### [Input records]
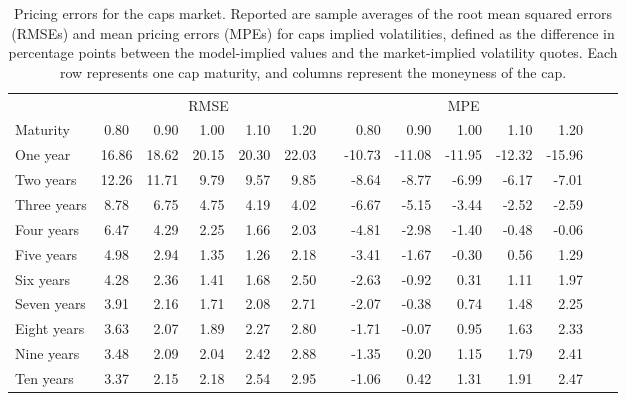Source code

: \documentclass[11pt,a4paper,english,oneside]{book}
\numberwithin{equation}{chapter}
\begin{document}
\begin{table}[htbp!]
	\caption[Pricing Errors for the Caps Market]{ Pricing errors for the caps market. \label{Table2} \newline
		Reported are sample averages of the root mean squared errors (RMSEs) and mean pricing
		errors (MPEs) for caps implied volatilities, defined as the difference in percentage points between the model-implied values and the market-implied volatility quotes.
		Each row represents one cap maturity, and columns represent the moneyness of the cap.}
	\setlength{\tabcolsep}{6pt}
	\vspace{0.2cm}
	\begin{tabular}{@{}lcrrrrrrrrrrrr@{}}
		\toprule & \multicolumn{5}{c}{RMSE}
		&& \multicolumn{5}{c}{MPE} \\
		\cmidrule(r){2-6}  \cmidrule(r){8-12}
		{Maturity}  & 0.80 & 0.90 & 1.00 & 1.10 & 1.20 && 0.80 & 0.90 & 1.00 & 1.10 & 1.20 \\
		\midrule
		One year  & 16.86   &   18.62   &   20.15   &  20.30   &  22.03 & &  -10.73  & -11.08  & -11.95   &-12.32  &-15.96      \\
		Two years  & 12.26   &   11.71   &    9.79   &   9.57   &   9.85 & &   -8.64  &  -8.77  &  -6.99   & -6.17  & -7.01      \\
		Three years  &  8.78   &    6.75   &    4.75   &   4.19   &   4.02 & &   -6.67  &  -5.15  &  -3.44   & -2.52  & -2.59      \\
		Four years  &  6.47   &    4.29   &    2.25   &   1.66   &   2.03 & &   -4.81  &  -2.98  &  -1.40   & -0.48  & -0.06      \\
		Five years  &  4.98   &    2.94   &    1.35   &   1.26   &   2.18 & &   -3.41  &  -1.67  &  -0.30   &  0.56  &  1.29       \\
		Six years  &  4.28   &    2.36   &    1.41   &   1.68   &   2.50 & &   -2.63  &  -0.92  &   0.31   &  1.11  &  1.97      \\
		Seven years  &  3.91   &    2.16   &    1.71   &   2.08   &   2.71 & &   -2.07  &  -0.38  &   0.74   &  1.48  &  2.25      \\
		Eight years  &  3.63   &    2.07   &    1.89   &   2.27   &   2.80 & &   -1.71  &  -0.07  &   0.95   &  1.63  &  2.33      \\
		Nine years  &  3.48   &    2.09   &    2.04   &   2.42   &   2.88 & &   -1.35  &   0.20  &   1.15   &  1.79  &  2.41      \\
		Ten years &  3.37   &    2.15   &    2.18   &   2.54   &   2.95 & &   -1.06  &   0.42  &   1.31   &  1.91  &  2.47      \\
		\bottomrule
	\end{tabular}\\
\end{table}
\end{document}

### [Directions for this task]
Write out each line of the data that holds the string "caps".

### [Response to the task]
	\caption[Pricing Errors for the Caps Market]{ Pricing errors for the caps market. \label{Table2} \newline
		errors (MPEs) for caps implied volatilities, defined as the difference in percentage points between the model-implied values and the market-implied volatility quotes.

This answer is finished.